Exercise directions –
Where a line contains the word "listasUnificadas", copy that line from the records below.

=== Entries provided ===

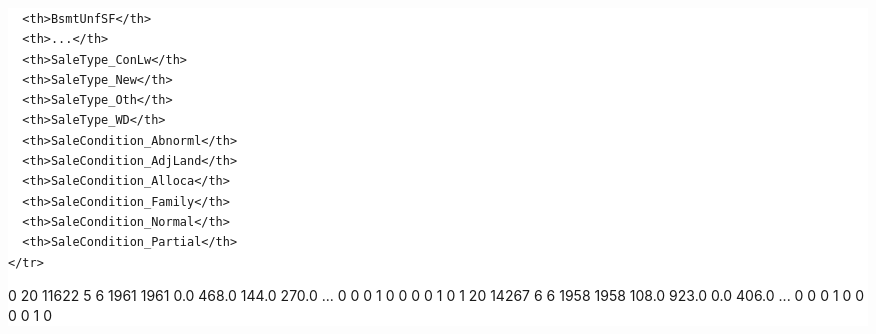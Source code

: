       <th>BsmtUnfSF</th>
      <th>...</th>
      <th>SaleType_ConLw</th>
      <th>SaleType_New</th>
      <th>SaleType_Oth</th>
      <th>SaleType_WD</th>
      <th>SaleCondition_Abnorml</th>
      <th>SaleCondition_AdjLand</th>
      <th>SaleCondition_Alloca</th>
      <th>SaleCondition_Family</th>
      <th>SaleCondition_Normal</th>
      <th>SaleCondition_Partial</th>
    </tr>
  </thead>
  <tbody>
    <tr>
      <th>0</th>
      <td>20</td>
      <td>11622</td>
      <td>5</td>
      <td>6</td>
      <td>1961</td>
      <td>1961</td>
      <td>0.0</td>
      <td>468.0</td>
      <td>144.0</td>
      <td>270.0</td>
      <td>...</td>
      <td>0</td>
      <td>0</td>
      <td>0</td>
      <td>1</td>
      <td>0</td>
      <td>0</td>
      <td>0</td>
      <td>0</td>
      <td>1</td>
      <td>0</td>
    </tr>
    <tr>
      <th>1</th>
      <td>20</td>
      <td>14267</td>
      <td>6</td>
      <td>6</td>
      <td>1958</td>
      <td>1958</td>
      <td>108.0</td>
      <td>923.0</td>
      <td>0.0</td>
      <td>406.0</td>
      <td>...</td>
      <td>0</td>
      <td>0</td>
      <td>0</td>
      <td>1</td>
      <td>0</td>
      <td>0</td>
      <td>0</td>
      <td>0</td>
      <td>1</td>
      <td>0</td>
    </tr>
    <tr>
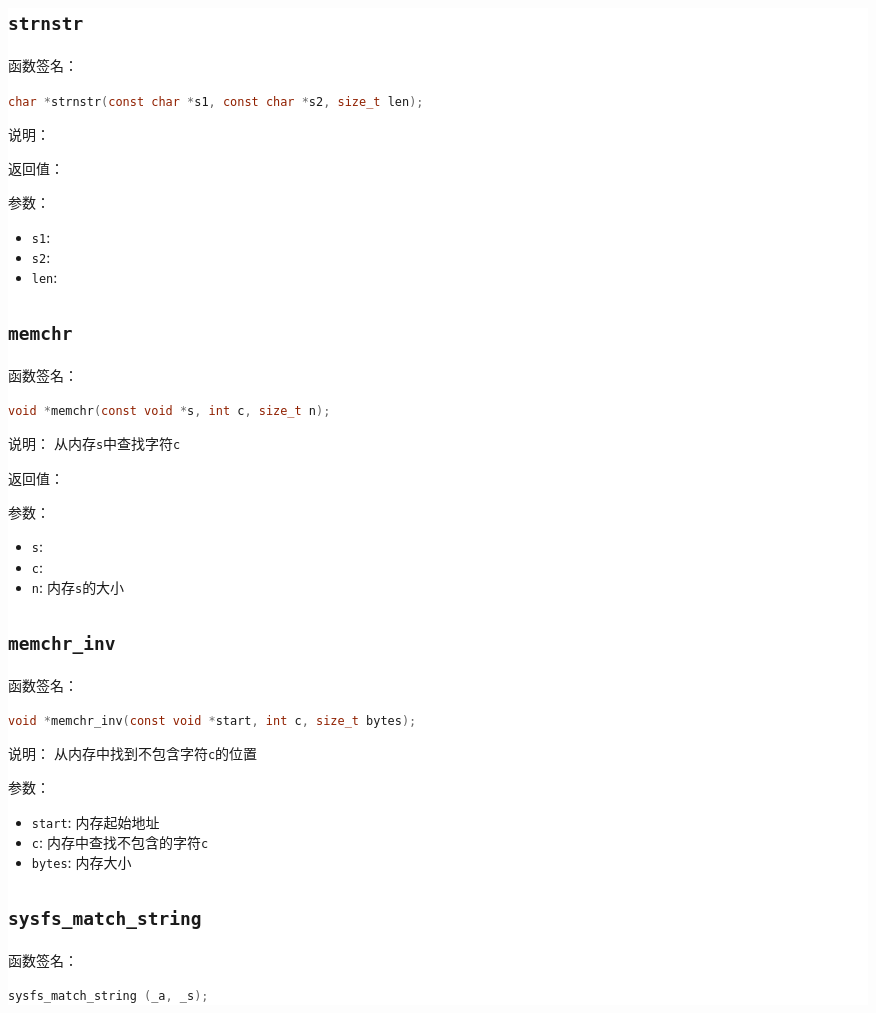 ## `strnstr`

函数签名：
```c
char *strnstr(const char *s1, const char *s2, size_t len);
```

说明：

返回值：

参数：
- `s1`:
- `s2`:
- `len`:

## `memchr`

函数签名：
```c
void *memchr(const void *s, int c, size_t n);
```

说明：
从内存`s`中查找字符`c`

返回值：

参数：
- `s`:
- `c`:
- `n`: 内存`s`的大小

## `memchr_inv`

函数签名：
```c
void *memchr_inv(const void *start, int c, size_t bytes);
```

说明：
从内存中找到不包含字符`c`的位置

参数：
- `start`: 内存起始地址
- `c`: 内存中查找不包含的字符`c`
- `bytes`: 内存大小

## `sysfs_match_string`

函数签名：
```c
sysfs_match_string (_a, _s);
```
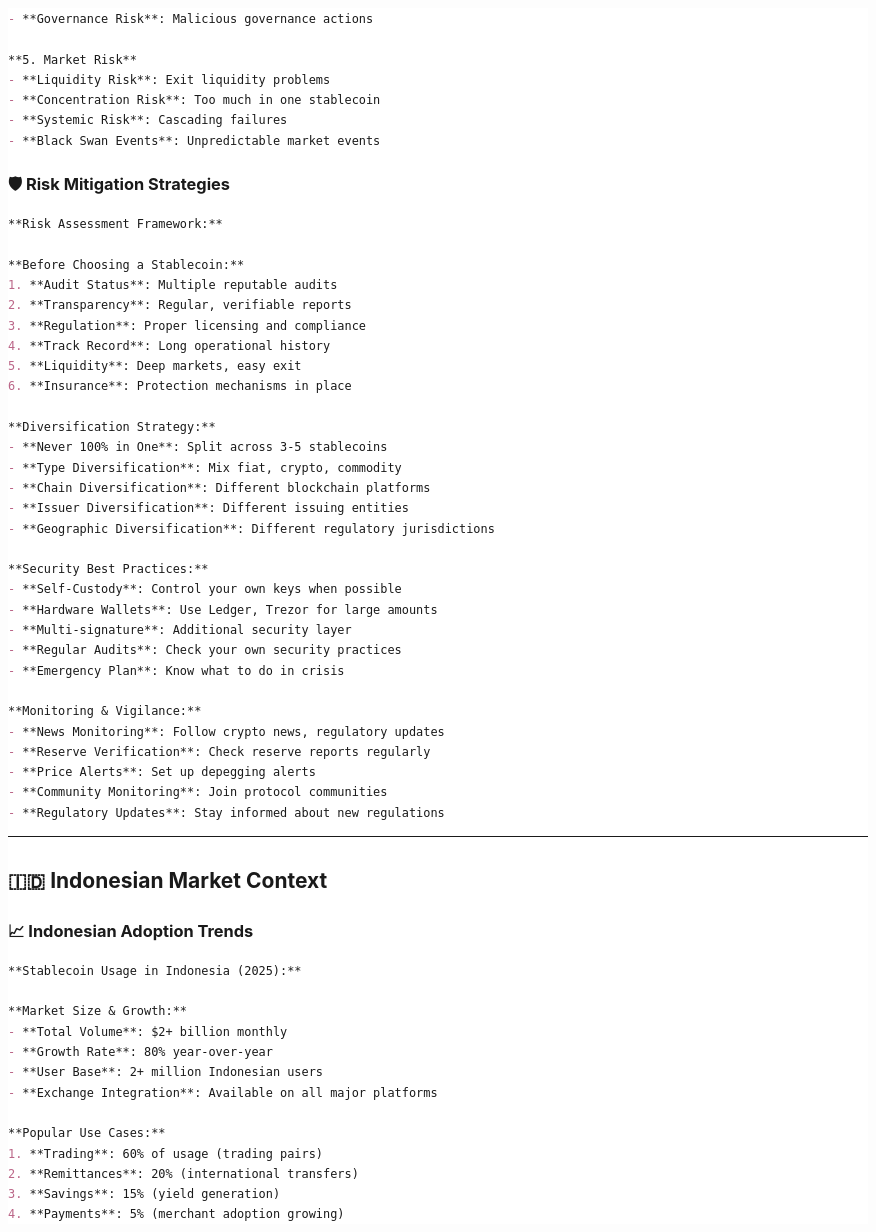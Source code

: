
 ```markdown
- **Governance Risk**: Malicious governance actions

**5. Market Risk**
- **Liquidity Risk**: Exit liquidity problems
- **Concentration Risk**: Too much in one stablecoin
- **Systemic Risk**: Cascading failures
- **Black Swan Events**: Unpredictable market events
```

### 🛡️ Risk Mitigation Strategies
```markdown
**Risk Assessment Framework:**

**Before Choosing a Stablecoin:**
1. **Audit Status**: Multiple reputable audits
2. **Transparency**: Regular, verifiable reports
3. **Regulation**: Proper licensing and compliance
4. **Track Record**: Long operational history
5. **Liquidity**: Deep markets, easy exit
6. **Insurance**: Protection mechanisms in place

**Diversification Strategy:**
- **Never 100% in One**: Split across 3-5 stablecoins
- **Type Diversification**: Mix fiat, crypto, commodity
- **Chain Diversification**: Different blockchain platforms
- **Issuer Diversification**: Different issuing entities
- **Geographic Diversification**: Different regulatory jurisdictions

**Security Best Practices:**
- **Self-Custody**: Control your own keys when possible
- **Hardware Wallets**: Use Ledger, Trezor for large amounts
- **Multi-signature**: Additional security layer
- **Regular Audits**: Check your own security practices
- **Emergency Plan**: Know what to do in crisis

**Monitoring & Vigilance:**
- **News Monitoring**: Follow crypto news, regulatory updates
- **Reserve Verification**: Check reserve reports regularly
- **Price Alerts**: Set up depegging alerts
- **Community Monitoring**: Join protocol communities
- **Regulatory Updates**: Stay informed about new regulations
```

---

## 🇮🇩 Indonesian Market Context

### 📈 Indonesian Adoption Trends
```markdown
**Stablecoin Usage in Indonesia (2025):**

**Market Size & Growth:**
- **Total Volume**: $2+ billion monthly
- **Growth Rate**: 80% year-over-year
- **User Base**: 2+ million Indonesian users
- **Exchange Integration**: Available on all major platforms

**Popular Use Cases:**
1. **Trading**: 60% of usage (trading pairs)
2. **Remittances**: 20% (international transfers)
3. **Savings**: 15% (yield generation)
4. **Payments**: 5% (merchant adoption growing)

```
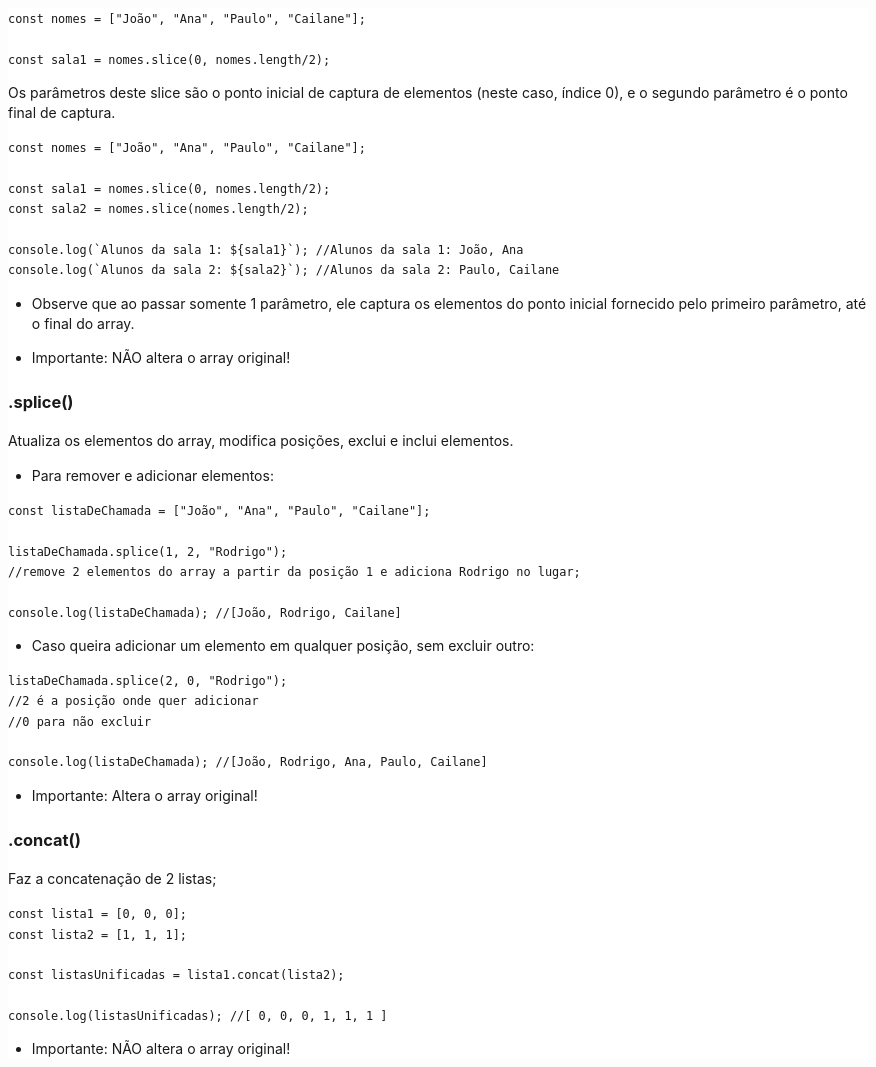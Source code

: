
 ```
const nomes = ["João", "Ana", "Paulo", "Cailane"];

const sala1 = nomes.slice(0, nomes.length/2);
```
Os parâmetros deste slice são o ponto inicial de captura de elementos (neste caso, índice 0), e o segundo parâmetro é o ponto final de captura.
```
const nomes = ["João", "Ana", "Paulo", "Cailane"];

const sala1 = nomes.slice(0, nomes.length/2);
const sala2 = nomes.slice(nomes.length/2);

console.log(`Alunos da sala 1: ${sala1}`); //Alunos da sala 1: João, Ana
console.log(`Alunos da sala 2: ${sala2}`); //Alunos da sala 2: Paulo, Cailane
```
- Observe que ao passar somente 1 parâmetro, ele captura os elementos do ponto inicial fornecido pelo primeiro parâmetro, até o final do array.

- Importante: NÃO altera o array original!


### .splice()
Atualiza os elementos do array, modifica posições, exclui e inclui elementos.

- Para remover e adicionar elementos:
```
const listaDeChamada = ["João", "Ana", "Paulo", "Cailane"];

listaDeChamada.splice(1, 2, "Rodrigo");
//remove 2 elementos do array a partir da posição 1 e adiciona Rodrigo no lugar;

console.log(listaDeChamada); //[João, Rodrigo, Cailane]
```
- Caso queira adicionar um elemento em qualquer posição, sem excluir outro:

```
listaDeChamada.splice(2, 0, "Rodrigo");
//2 é a posição onde quer adicionar
//0 para não excluir

console.log(listaDeChamada); //[João, Rodrigo, Ana, Paulo, Cailane]
```
- Importante: Altera o array original!

### .concat()
Faz a concatenação de 2 listas;
```
const lista1 = [0, 0, 0];
const lista2 = [1, 1, 1];

const listasUnificadas = lista1.concat(lista2);

console.log(listasUnificadas); //[ 0, 0, 0, 1, 1, 1 ]
```
- Importante: NÃO altera o array original!
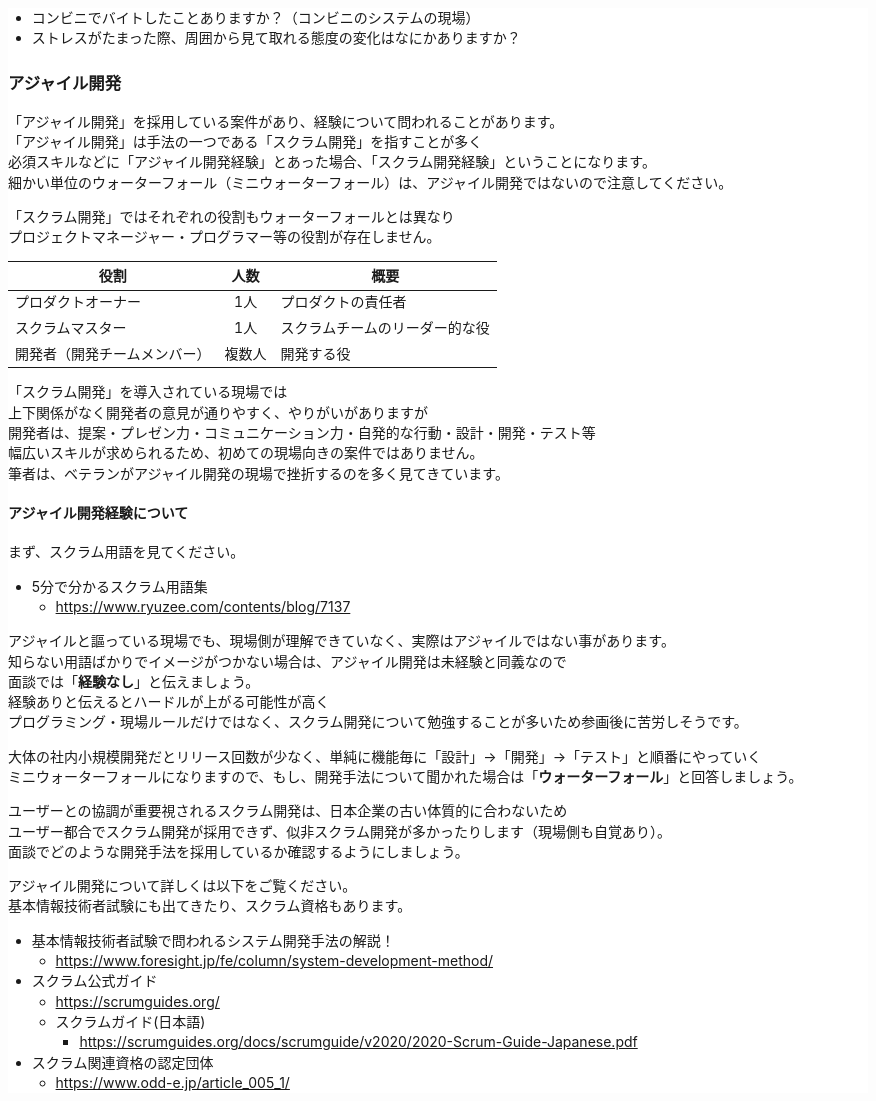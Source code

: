   - コンビニでバイトしたことありますか？（コンビニのシステムの現場）
  - ストレスがたまった際、周囲から見て取れる態度の変化はなにかありますか？

### アジャイル開発

「アジャイル開発」を採用している案件があり、経験について問われることがあります。  
「アジャイル開発」は手法の一つである「スクラム開発」を指すことが多く  
必須スキルなどに「アジャイル開発経験」とあった場合、「スクラム開発経験」ということになります。  
細かい単位のウォーターフォール（ミニウォーターフォール）は、アジャイル開発ではないので注意してください。  

「スクラム開発」ではそれぞれの役割もウォーターフォールとは異なり  
プロジェクトマネージャー・プログラマー等の役割が存在しません。  

| 役割 | 人数 | 概要 |
| --- | :---: | --- |
| プロダクトオーナー | 1人 | プロダクトの責任者 |
| スクラムマスター | 1人 | スクラムチームのリーダー的な役 |
| 開発者（開発チームメンバー） | 複数人 | 開発する役 |

「スクラム開発」を導入されている現場では  
上下関係がなく開発者の意見が通りやすく、やりがいがありますが  
開発者は、提案・プレゼン力・コミュニケーション力・自発的な行動・設計・開発・テスト等  
幅広いスキルが求められるため、初めての現場向きの案件ではありません。  
筆者は、ベテランがアジャイル開発の現場で挫折するのを多く見てきています。

#### アジャイル開発経験について

まず、スクラム用語を見てください。

- 5分で分かるスクラム用語集
  - <https://www.ryuzee.com/contents/blog/7137>

アジャイルと謳っている現場でも、現場側が理解できていなく、実際はアジャイルではない事があります。  
知らない用語ばかりでイメージがつかない場合は、アジャイル開発は未経験と同義なので  
面談では「**経験なし**」と伝えましょう。  
経験ありと伝えるとハードルが上がる可能性が高く  
プログラミング・現場ルールだけではなく、スクラム開発について勉強することが多いため参画後に苦労しそうです。  

大体の社内小規模開発だとリリース回数が少なく、単純に機能毎に「設計」→「開発」→「テスト」と順番にやっていく  
ミニウォーターフォールになりますので、もし、開発手法について聞かれた場合は「**ウォーターフォール**」と回答しましょう。  

ユーザーとの協調が重要視されるスクラム開発は、日本企業の古い体質的に合わないため  
ユーザー都合でスクラム開発が採用できず、似非スクラム開発が多かったりします（現場側も自覚あり）。  
面談でどのような開発手法を採用しているか確認するようにしましょう。

アジャイル開発について詳しくは以下をご覧ください。  
基本情報技術者試験にも出てきたり、スクラム資格もあります。  

- 基本情報技術者試験で問われるシステム開発手法の解説！
  - <https://www.foresight.jp/fe/column/system-development-method/>
- スクラム公式ガイド
  - <https://scrumguides.org/>
  - スクラムガイド(日本語)
    - <https://scrumguides.org/docs/scrumguide/v2020/2020-Scrum-Guide-Japanese.pdf>
- スクラム関連資格の認定団体
  - <https://www.odd-e.jp/article_005_1/>
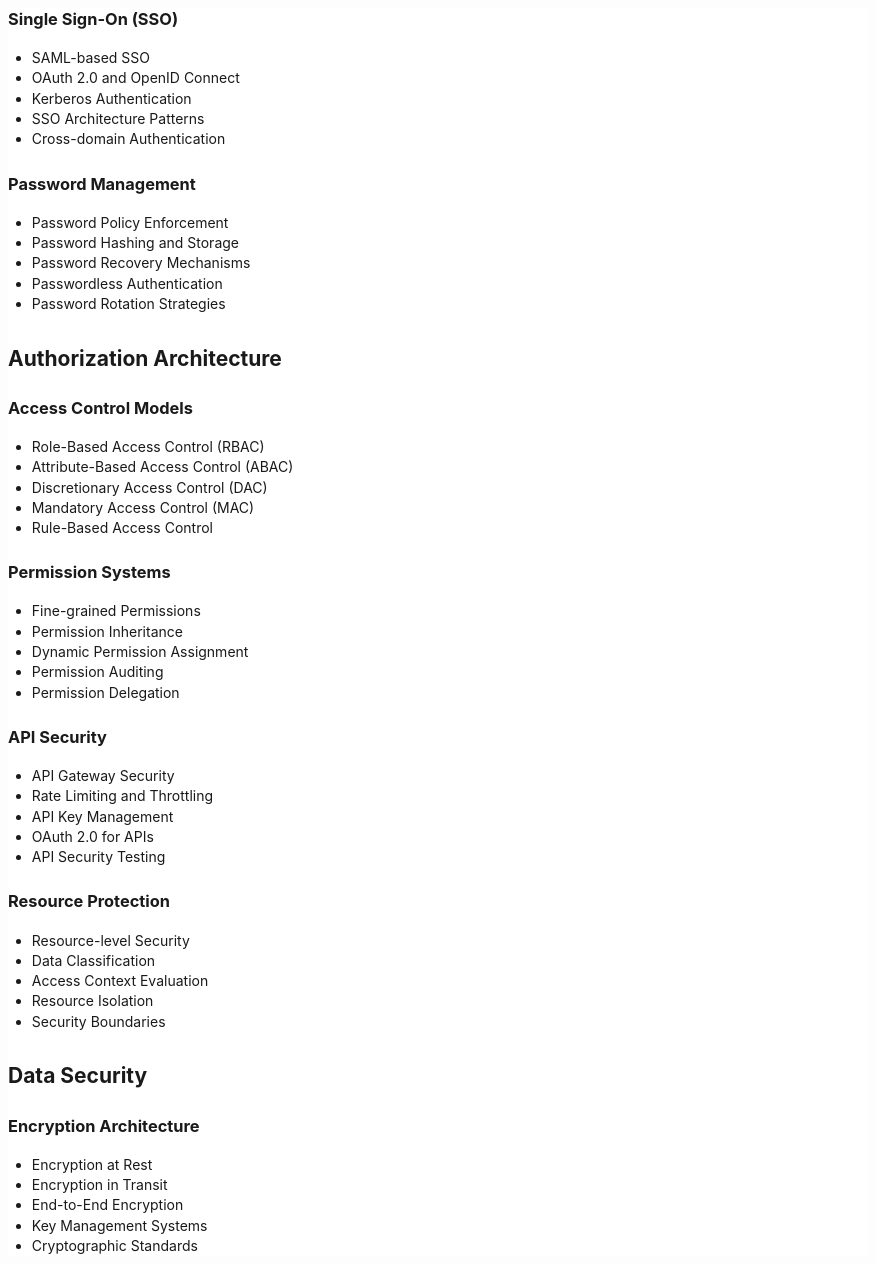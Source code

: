 ### Single Sign-On (SSO)
- SAML-based SSO
- OAuth 2.0 and OpenID Connect
- Kerberos Authentication
- SSO Architecture Patterns
- Cross-domain Authentication

### Password Management
- Password Policy Enforcement
- Password Hashing and Storage
- Password Recovery Mechanisms
- Passwordless Authentication
- Password Rotation Strategies

## Authorization Architecture

### Access Control Models
- Role-Based Access Control (RBAC)
- Attribute-Based Access Control (ABAC)
- Discretionary Access Control (DAC)
- Mandatory Access Control (MAC)
- Rule-Based Access Control

### Permission Systems
- Fine-grained Permissions
- Permission Inheritance
- Dynamic Permission Assignment
- Permission Auditing
- Permission Delegation

### API Security
- API Gateway Security
- Rate Limiting and Throttling
- API Key Management
- OAuth 2.0 for APIs
- API Security Testing

### Resource Protection
- Resource-level Security
- Data Classification
- Access Context Evaluation
- Resource Isolation
- Security Boundaries

## Data Security

### Encryption Architecture
- Encryption at Rest
- Encryption in Transit
- End-to-End Encryption
- Key Management Systems
- Cryptographic Standards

===

Your response –
const listasUnificadas = lista1.concat(lista2);
console.log(listasUnificadas); //[ 0, 0, 0, 1, 1, 1 ]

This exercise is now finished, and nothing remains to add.